An interesting conceptualisation of a data scientist’s skillset is given in Drew Conway’s Venn diagram shown in figure 1.

**Figure 1 – The Data Science Venn Diagram (Conway, 2013)**

In Conway conceptualisation "Hacking Skills" describes essentially programming and other technology-based competencies to obtain and manipulate data. However, he notes that degrees in Computer Science are not a pre-requisite but the ability to "manipulate text files at the command-line, understanding vectorized operations, thinking algorithmically" (Conway, 2013). OR specialist will be well used to thinking "algorithmically" but command-line coding and vectorisation are not typically associated with the discipline.

"Math & Statistics Knowledge" is far more expected of OR specialists. The discipline’s focus on applied mathematical processes mean that such individuals will be well-equipped to manage this aspect of a data scientist’s brief. However, the cross-over area between the two ("Machine Learning") is less typical and something an OR graduate seeking a data scientist role may wish to develop. Data mining and OR do have many synergies (see for example Brown *et al*, 2011; Corne *et al*, 2012) but most OR degree programmes do not have strong focus on this area.

The third piece is "Substantive Expertise". Conway describes this section by arguing "science is about discovery and building knowledge, which requires some motivating questions about the world and hypotheses that can be brought to data and tested". The inference is that enough knowledge about the broader disciplines (and we could also add about the domain) is critical in identifying the right questions to ask and experiments to design. OR graduates would undoubtedly have experience with academic materials (also making them competent in the field of "Traditional Research"), and the discipline has developed significant work into problem structuring models, elicitation and facilitating workshops to better understand the problems and questions that matter most.
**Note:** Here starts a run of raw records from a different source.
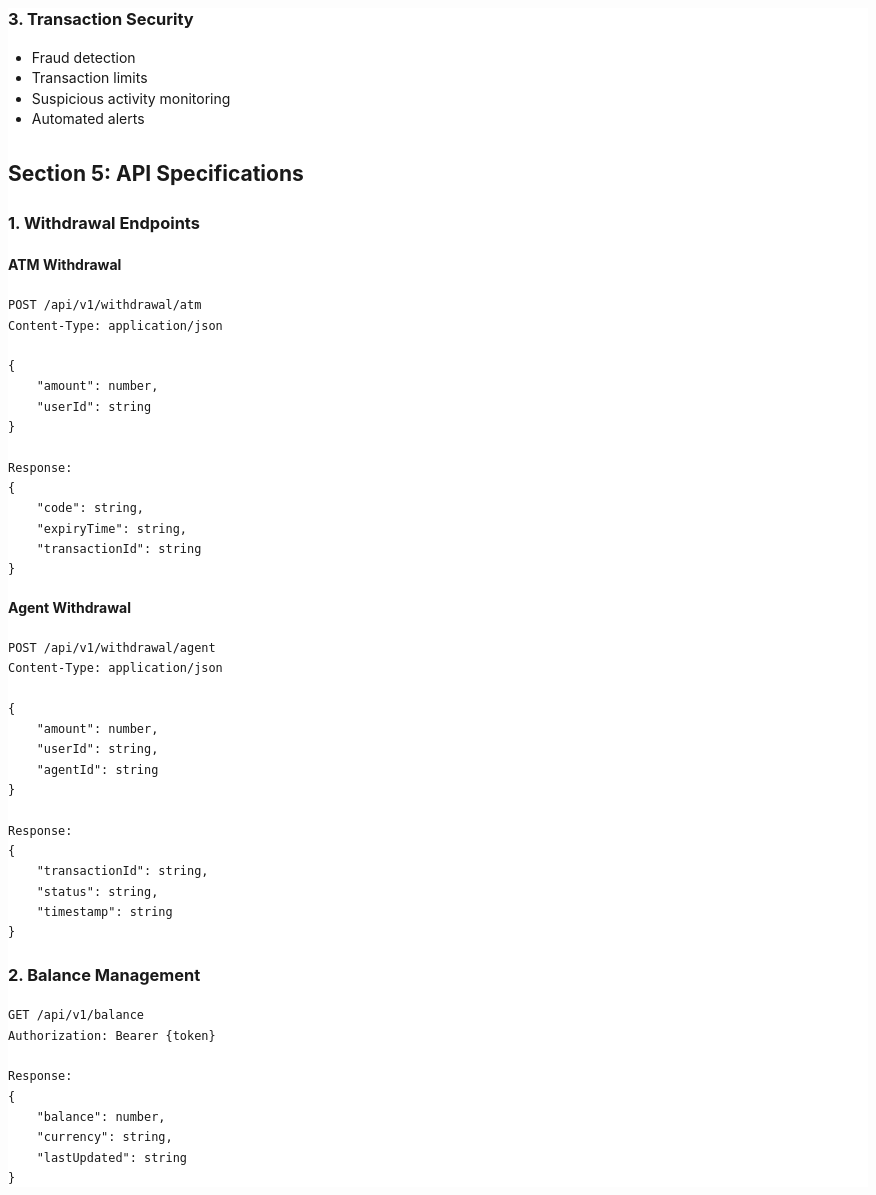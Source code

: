 ### 3. Transaction Security
- Fraud detection
- Transaction limits
- Suspicious activity monitoring
- Automated alerts

## Section 5: API Specifications

### 1. Withdrawal Endpoints

#### ATM Withdrawal
```http
POST /api/v1/withdrawal/atm
Content-Type: application/json

{
    "amount": number,
    "userId": string
}

Response:
{
    "code": string,
    "expiryTime": string,
    "transactionId": string
}
```

#### Agent Withdrawal
```http
POST /api/v1/withdrawal/agent
Content-Type: application/json

{
    "amount": number,
    "userId": string,
    "agentId": string
}

Response:
{
    "transactionId": string,
    "status": string,
    "timestamp": string
}
```

### 2. Balance Management
```http
GET /api/v1/balance
Authorization: Bearer {token}

Response:
{
    "balance": number,
    "currency": string,
    "lastUpdated": string
}
```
The remaining overlap area, "Danger Zone", Conway believes is the potentially dangerous combination of people who can extract and model the data and are aware of what they are trying to achieve, but may not understand the full mathematical and statistical rigour to ensure the appropriacy and accuracy of their tests. Obviously in this scenario there is the potential to reach sub-optimal or misleading recommendations. OR specialists are less likely to fall into this category as the mathematical demands of the subject should make them well aware of the necessary issues and pitfalls.

Overall we can summarise that OR specialist would fit many of the crietia asked of a data scientist. The strong focus of the discipline on mathematical methods and decision making, knowledge elicitation and problem structuring mean they should have genuine competencies in both the "Math & Statistical Knowledge" and "Substantive Expertise" areas. However, the "Hacking" area is one not normally covered in OR training.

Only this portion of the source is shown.